» EXERCISE GOAL: Show all lines of the entries in which the word "message" is found.

» THE DATA:
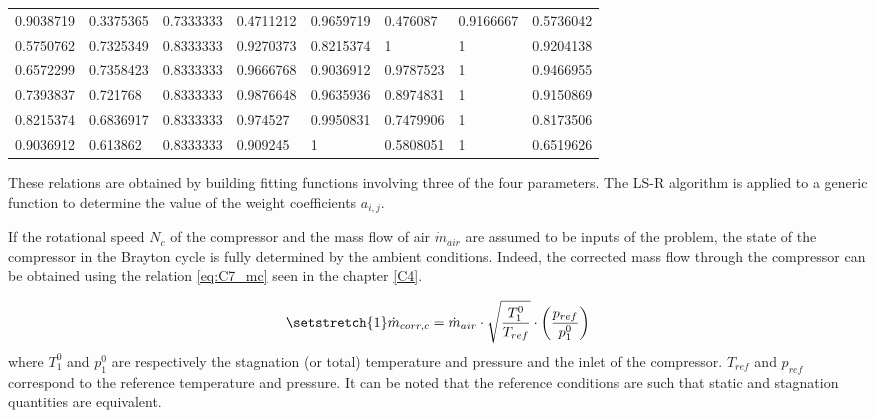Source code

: \begin{longtable}[c]{@{}llll|llll@{}}
0.9038719                   & 0.3375365                & 0.7333333            & 0.4711212                 & 0.9659719                   & 0.476087                 & 0.9166667            & 0.5736042                 \\
0.5750762                   & 0.7325349                & 0.8333333            & 0.9270373                 & 0.8215374                   & 1                        & 1                    & 0.9204138                 \\
0.6572299                   & 0.7358423                & 0.8333333            & 0.9666768                 & 0.9036912                   & 0.9787523                & 1                    & 0.9466955                 \\
0.7393837                   & 0.721768                 & 0.8333333            & 0.9876648                 & 0.9635936                   & 0.8974831                & 1                    & 0.9150869                 \\
0.8215374                   & 0.6836917                & 0.8333333            & 0.974527                  & 0.9950831                   & 0.7479906                & 1                    & 0.8173506                 \\
0.9036912                   & 0.613862                 & 0.8333333            & 0.909245                  & 1                           & 0.5808051                & 1                    & 0.6519626                 \\* \bottomrule
\end{longtable}
These relations are obtained by building fitting functions involving three of the four parameters. The LS-R algorithm is applied to a generic function to determine the value of the weight coefficients $a_{i,j}$. 

If the rotational speed $N_c$ of the compressor and the mass flow of air $\dot{m}_{air}$ are assumed to be inputs of the problem, the state of the compressor in the Brayton cycle is fully determined by the ambient conditions. Indeed, the corrected mass flow through the compressor can be obtained using the relation \ref{eq:C7_mc}
seen in the chapter \ref{C4}.

\begin{equation}
    \setstretch{1}
    \dot{m}_{corr,c} = \dot{m}_{air}\cdot \sqrt{\frac{T_1^0}{T_{ref}}}\cdot\left(\frac{p_{ref}}{p_1^0}\right)\label{eq:C7_mc}
\end{equation}
where $T_1^0$ and $p_1^0$ are respectively the stagnation (or total) temperature and pressure and the inlet of the compressor. $T_{ref}$ and $p_{ref}$ correspond to the reference temperature and pressure. It can be noted that the reference conditions are such that static and stagnation quantities are equivalent.

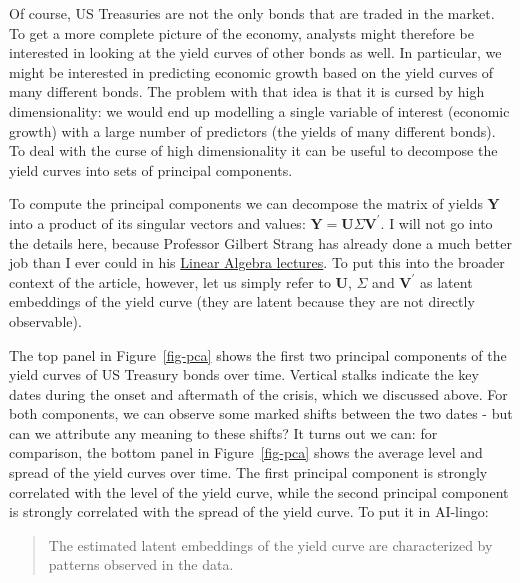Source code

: \documentclass{article}
\theoremstyle{plain}
\theoremstyle{definition}
\theoremstyle{remark}
\begin{document}
Of course, US Treasuries are not the only bonds that are traded in the
market. To get a more complete picture of the economy, analysts might
therefore be interested in looking at the yield curves of other bonds as
well. In particular, we might be interested in predicting economic
growth based on the yield curves of many different bonds. The problem
with that idea is that it is cursed by high dimensionality: we would end
up modelling a single variable of interest (economic growth) with a
large number of predictors (the yields of many different bonds). To deal
with the curse of high dimensionality it can be useful to decompose the
yield curves into sets of principal components.

To compute the principal components we can decompose the matrix of
yields \(\mathbf{Y}\) into a product of its singular vectors and values:
\(\mathbf{Y}=\mathbf{U}\Sigma\mathbf{V}^{\prime}\). I will not go into
the details here, because Professor Gilbert Strang has already done a
much better job than I ever could in his
\href{https://www.youtube.com/watch?v=mBcLRGuAFUk}{Linear Algebra
lectures}. To put this into the broader context of the article, however,
let us simply refer to \(\mathbf{U}\), \(\Sigma\) and
\(\mathbf{V}^{\prime}\) as latent embeddings of the yield curve (they
are latent because they are not directly observable).

The top panel in Figure~\ref{fig-pca} shows the first two principal
components of the yield curves of US Treasury bonds over time. Vertical
stalks indicate the key dates during the onset and aftermath of the
crisis, which we discussed above. For both components, we can observe
some marked shifts between the two dates - but can we attribute any
meaning to these shifts? It turns out we can: for comparison, the bottom
panel in Figure~\ref{fig-pca} shows the average level and spread of the
yield curves over time. The first principal component is strongly
correlated with the level of the yield curve, while the second principal
component is strongly correlated with the spread of the yield curve. To
put it in AI-lingo:

\begin{quote}
The estimated latent embeddings of the yield curve are characterized by
patterns observed in the data.
\end{quote}
\end{document}
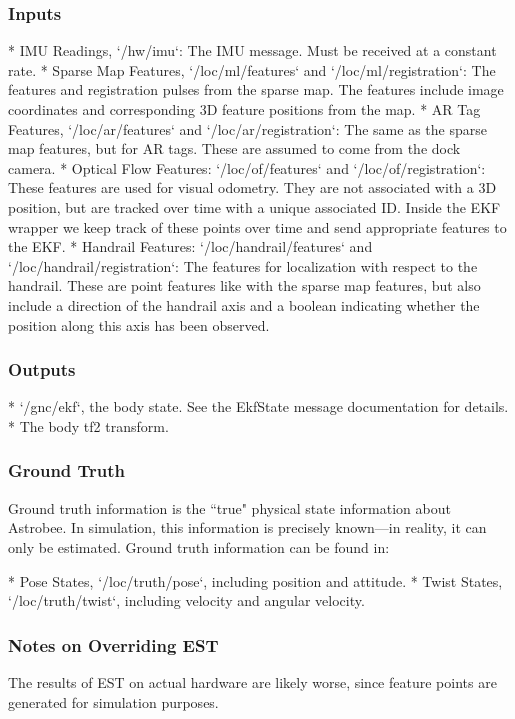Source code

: \documentclass{article}
\begin{document}
\subsubsection{Inputs}
\begin{markdown}
* IMU Readings, `/hw/imu`: The IMU message. Must be received at a constant rate.
* Sparse Map Features, `/loc/ml/features` and `/loc/ml/registration`:
The features and registration pulses from the sparse map. The features include image coordinates and corresponding
3D feature positions from the map.
* AR Tag Features, `/loc/ar/features` and `/loc/ar/registration`: The same as the
sparse map features, but for AR tags. These are assumed to come from the dock camera.
* Optical Flow Features: `/loc/of/features` and `/loc/of/registration`: These
features are used for visual odometry. They are not associated with a 3D position, but are tracked over time
with a unique associated ID. Inside the EKF wrapper we keep track of these points over time and
send appropriate features to the EKF.
* Handrail Features: `/loc/handrail/features` and `/loc/handrail/registration`: The features for
localization with respect to the handrail. These are point features like with the sparse map features, but also
include a direction of the handrail axis and a boolean indicating whether the position along this axis has been observed.
\end{markdown}

\subsubsection{Outputs}
\begin{markdown}
* `/gnc/ekf`, the body state. See the EkfState message documentation for details.
* The body tf2 transform.
\end{markdown}

\subsubsection{Ground Truth}
Ground truth information is the ``true" physical state information about Astrobee. In simulation, this information is precisely known---in reality, it can only be estimated. Ground truth information can be found in:
\begin{markdown}
* Pose States, `/loc/truth/pose`, including position and attitude.
* Twist States, `/loc/truth/twist`, including velocity and angular velocity.
\end{markdown}
\subsubsection{Notes on Overriding EST}
The results of EST on actual hardware are likely worse, since feature points are generated for simulation purposes.
\end{document}
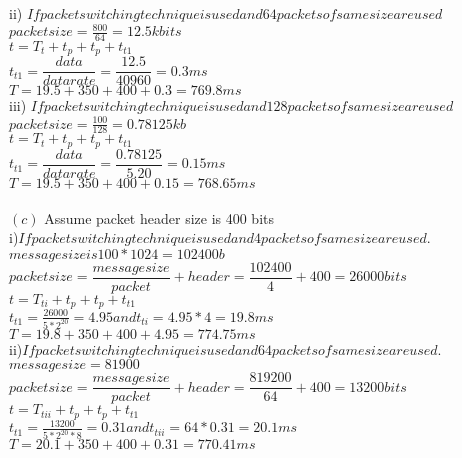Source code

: \documentclass[a4paper,12pt]{article}
\begin{document}
ii) $If packet switching technique is used and 64 packets of same size are used $\\

$ packet size =\frac{800}{64}=12.5kbits $\\
$ t = T_{t}+t_{p}+t_{p}+t_{t1}$\\
$ t_{t1}=\dfrac{data}{data rate}=\dfrac{12.5}{40960}=0.3 ms $\\
$ T = 19.5+350+400+0.3=769.8ms $\\


iii) $If packet switching technique is used and 128 packets of same size are used $\\

$ packet size =\frac{100}{128}=0.78125kb $\\
$ t = T_{t}+t_{p}+t_{p}+t_{t1}$\\
$ t_{t1}=\dfrac{data}{data rate}=\dfrac{0.78125}{5.20}=0.15 ms $\\
$ T = 19.5+350+400+0.15=768.65ms $\\\\




$ (c)$ Assume packet header size is 400 bits\\
i)$ If packet switching technique is used and 4 packets of same size are used. $\\

$ message size is 100*1024=102400 b $\\
$ packet size=\dfrac{message size}{packet}+header=\dfrac{102400}{4}+400=26000 bits $\\
$ t = T_{ti}+t_{p}+t_{p}+t_{t1}$\\
$ t_{t1}=\frac{26000}{5*2^{20}}=4.95 and t_{ti}=4.95*4=19.8 ms $\\
$ T = 19.8+350+400+4.95=774.75 ms $\\

ii)$ If packet switching technique is used and 64 packets of same size are used. $\\

$ message size = 81900 $\\
$ packet size=\dfrac{message size}{packet}+header=\dfrac{819200}{64}+400=13200 bits $\\
$ t = T_{tii}+t_{p}+t_{p}+t_{t1}$\\
$ t_{t1}=\frac{13200}{5*2^{20}*8}=0.31 and t_{tii}=64*0.31=20.1 ms $\\
$ T = 20.1+350+400+0.31=770.41 ms $\\
\end{document}
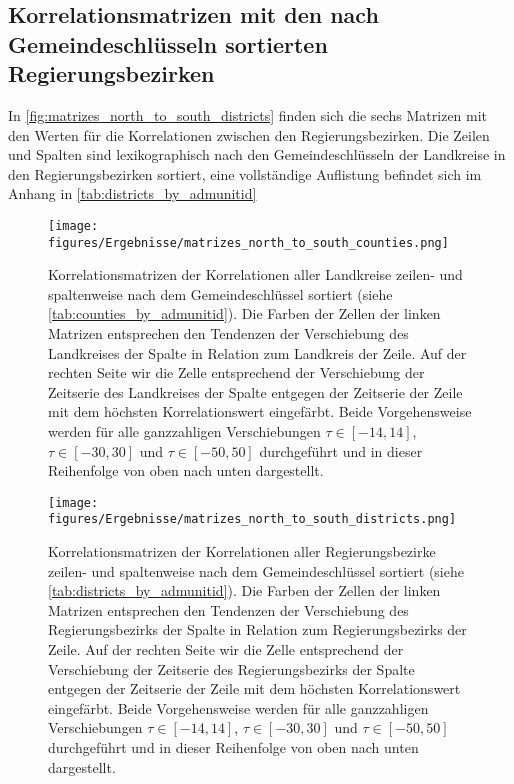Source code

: \subsection{Korrelationsmatrizen mit den nach Gemeindeschlüsseln sortierten Regierungsbezirken}
In \autoref{fig:matrizes_north_to_south_districts} finden sich die sechs Matrizen mit den Werten für die Korrelationen zwischen den Regierungsbezirken. Die Zeilen und Spalten sind lexikographisch nach den Gemeindeschlüsseln der Landkreise in den Regierungsbezirken sortiert, eine vollständige Auflistung befindet sich im Anhang in \autoref{tab:districts_by_admunitid}
\begin{figure}[H]
    \centering
    \texttt{[image: figures/Ergebnisse/matrizes\_north\_to\_south\_counties.png]}
    \caption{Korrelationsmatrizen der Korrelationen aller Landkreise zeilen- und spaltenweise nach dem Gemeindeschlüssel sortiert (siehe \autoref{tab:counties_by_admunitid}). Die Farben der Zellen der linken Matrizen entsprechen den Tendenzen der Verschiebung des Landkreises der Spalte in Relation zum Landkreis der Zeile.
    Auf der rechten Seite wir die Zelle entsprechend der Verschiebung der Zeitserie des Landkreises der Spalte entgegen der Zeitserie der Zeile mit dem höchsten Korrelationswert eingefärbt. Beide Vorgehensweise werden für alle ganzzahligen Verschiebungen $\tau\in[-14,14]$,  $\tau\in[-30,30]$ und  $\tau\in[-50,50]$ durchgeführt und in dieser Reihenfolge von oben nach unten dargestellt.}
    \label{fig:matrizes_north_to_south_counties}
\end{figure}
\begin{figure}[H]
    \centering
    \texttt{[image: figures/Ergebnisse/matrizes\_north\_to\_south\_districts.png]}
    \caption{Korrelationsmatrizen der Korrelationen aller Regierungsbezirke zeilen- und spaltenweise nach dem Gemeindeschlüssel sortiert (siehe \autoref{tab:districts_by_admunitid}). Die Farben der Zellen der linken Matrizen entsprechen den Tendenzen der Verschiebung des Regierungsbezirks der Spalte in Relation zum Regierungsbezirks der Zeile.
    Auf der rechten Seite wir die Zelle entsprechend der Verschiebung der Zeitserie des Regierungsbezirks der Spalte entgegen der Zeitserie der Zeile mit dem höchsten Korrelationswert eingefärbt. Beide Vorgehensweise werden für alle ganzzahligen Verschiebungen $\tau\in[-14,14]$,  $\tau\in[-30,30]$ und  $\tau\in[-50,50]$ durchgeführt und in dieser Reihenfolge von oben nach unten dargestellt.}
    \label{fig:matrizes_north_to_south_districts}
\end{figure}
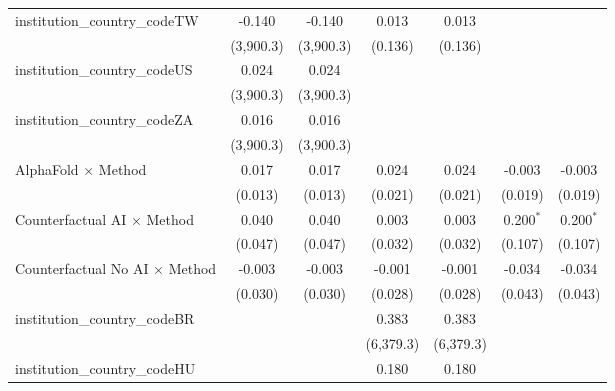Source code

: \begin{tabular}{lcccccc}
   institution\_country\_codeTW          & -0.140         & -0.140         & 0.013         & 0.013         &                &   \\   
                                         & (3,900.3)      & (3,900.3)      & (0.136)       & (0.136)       &                &   \\   
   institution\_country\_codeUS          & 0.024          & 0.024          &               &               &                &   \\   
                                         & (3,900.3)      & (3,900.3)      &               &               &                &   \\   
   institution\_country\_codeZA          & 0.016          & 0.016          &               &               &                &   \\   
                                         & (3,900.3)      & (3,900.3)      &               &               &                &   \\   
   AlphaFold $\times$ Method             & 0.017          & 0.017          & 0.024         & 0.024         & -0.003         & -0.003\\   
                                         & (0.013)        & (0.013)        & (0.021)       & (0.021)       & (0.019)        & (0.019)\\   
   Counterfactual AI $\times$ Method     & 0.040          & 0.040          & 0.003         & 0.003         & 0.200$^{*}$    & 0.200$^{*}$\\   
                                         & (0.047)        & (0.047)        & (0.032)       & (0.032)       & (0.107)        & (0.107)\\   
   Counterfactual No AI $\times$ Method  & -0.003         & -0.003         & -0.001        & -0.001        & -0.034         & -0.034\\   
                                         & (0.030)        & (0.030)        & (0.028)       & (0.028)       & (0.043)        & (0.043)\\   
   institution\_country\_codeBR          &                &                & 0.383         & 0.383         &                &   \\   
                                         &                &                & (6,379.3)     & (6,379.3)     &                &   \\   
   institution\_country\_codeHU          &                &                & 0.180         & 0.180         &                &   \\   

\end{tabular}
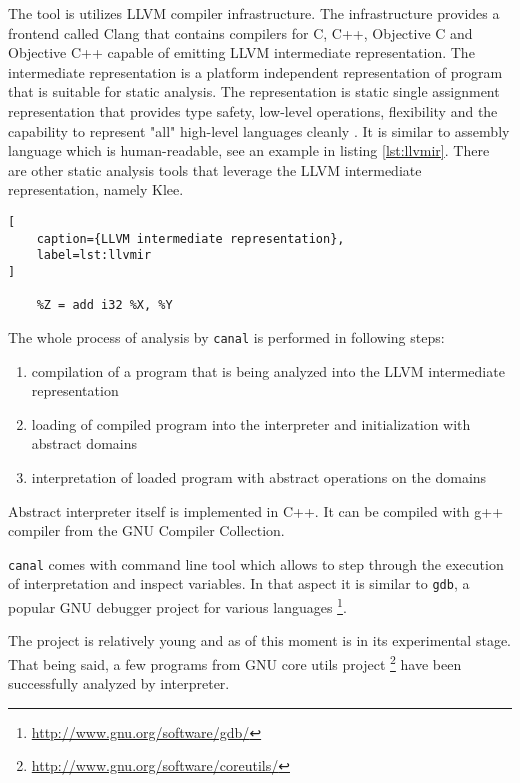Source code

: \documentclass[12pt,final,oneside]{fithesis2}
\theoremstyle{definition}
\begin{document}
The tool is utilizes LLVM compiler infrastructure. The infrastructure provides
a frontend called Clang that contains compilers for C, C++, Objective C and
Objective C++ capable of emitting LLVM intermediate representation. The
intermediate representation is a platform independent representation of
program that is suitable for static analysis. The representation is static
single assignment representation that provides type safety, low-level operations,
flexibility and the capability to represent "all" high-level languages cleanly
\cite{llvm13-1}. It is similar to assembly language which is human-readable,
see an example in listing \ref{lst:llvmir}. There are other static analysis tools
that leverage the LLVM intermediate representation, namely Klee.

\begin{lstlisting}[
    caption={LLVM intermediate representation},
    label=lst:llvmir
]

    %Z = add i32 %X, %Y

\end{lstlisting}

The whole process of analysis by \texttt{canal} is performed in following steps:

\begin{enumerate}

\item compilation of a program that is being analyzed into the LLVM intermediate
representation

\item loading of compiled program into the interpreter and initialization
with abstract domains

\item interpretation of loaded program with abstract operations on the
domains

\end{enumerate}

Abstract interpreter itself is implemented in C++. It can be compiled with
g++ compiler from the GNU Compiler Collection.

\texttt{canal} comes with command line tool which allows to step through
the execution of interpretation and inspect variables. In that aspect it
is similar to \texttt{gdb}, a popular GNU debugger project for various
languages \footnote{\url{http://www.gnu.org/software/gdb/}}.

The project is relatively young and as of this moment is in its experimental
stage. That being said, a few programs from GNU core utils project
\footnote{\url{http://www.gnu.org/software/coreutils/}} have been
successfully analyzed by interpreter.
\end{document}
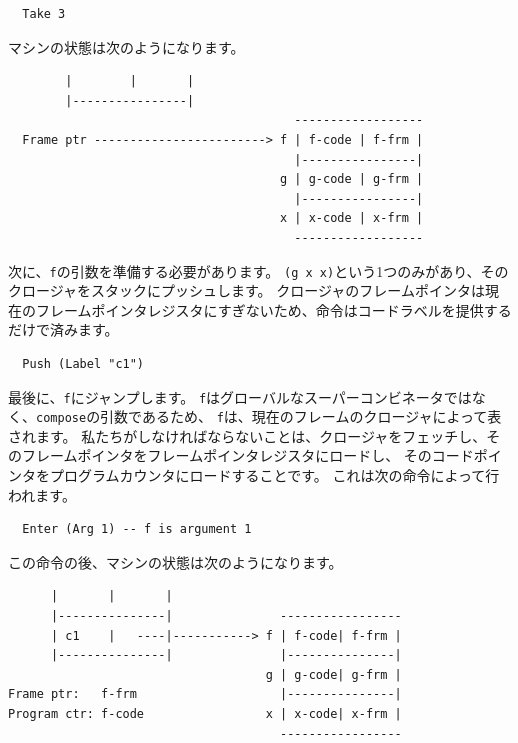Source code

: \documentclass{jbook}
\begin{document}
\begin{verbatim}
  Take 3
\end{verbatim}

マシンの状態は次のようになります。

\begin{verbatim}
        |        |       |
        |----------------|
                                        ------------------
  Frame ptr ------------------------> f | f-code | f-frm |
                                        |----------------|
                                      g | g-code | g-frm |
                                        |----------------|
                                      x | x-code | x-frm |
                                        ------------------
\end{verbatim}

次に、\texttt{f}の引数を準備する必要があります。
\texttt{(g x x)}という1つのみがあり、そのクロージャをスタックにプッシュします。
クロージャのフレームポインタは現在のフレームポインタレジスタにすぎないため、命令はコードラベルを提供するだけで済みます。

\begin{verbatim}
  Push (Label "c1")
\end{verbatim}

最後に、\texttt{f}にジャンプします。
\texttt{f}はグローバルなスーパーコンビネータではなく、\texttt{compose}の引数であるため、
\texttt{f}は、現在のフレームのクロージャによって表されます。
私たちがしなければならないことは、クロージャをフェッチし、そのフレームポインタをフレームポインタレジスタにロードし、
そのコードポインタをプログラムカウンタにロードすることです。
これは次の命令によって行われます。

\begin{verbatim}
  Enter (Arg 1) -- f is argument 1
\end{verbatim}

この命令の後、マシンの状態は次のようになります。

\begin{verbatim}
      |       |       |
      |---------------|               -----------------
      | c1    |   ----|-----------> f | f-code| f-frm |
      |---------------|               |---------------|
                                    g | g-code| g-frm |
Frame ptr:   f-frm                    |---------------|
Program ctr: f-code                 x | x-code| x-frm |
                                      -----------------
\end{verbatim}
\end{document}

» SOLUTION BELOW:
* IMU Readings, `/hw/imu`: The IMU message. Must be received at a constant rate.
* `/gnc/ekf`, the body state. See the EkfState message documentation for details.
$ message size is 100*1024=102400 b $\\
$ packet size=\dfrac{message size}{packet}+header=\dfrac{102400}{4}+400=26000 bits $\\
$ message size = 81900 $\\
$ packet size=\dfrac{message size}{packet}+header=\dfrac{819200}{64}+400=13200 bits $\\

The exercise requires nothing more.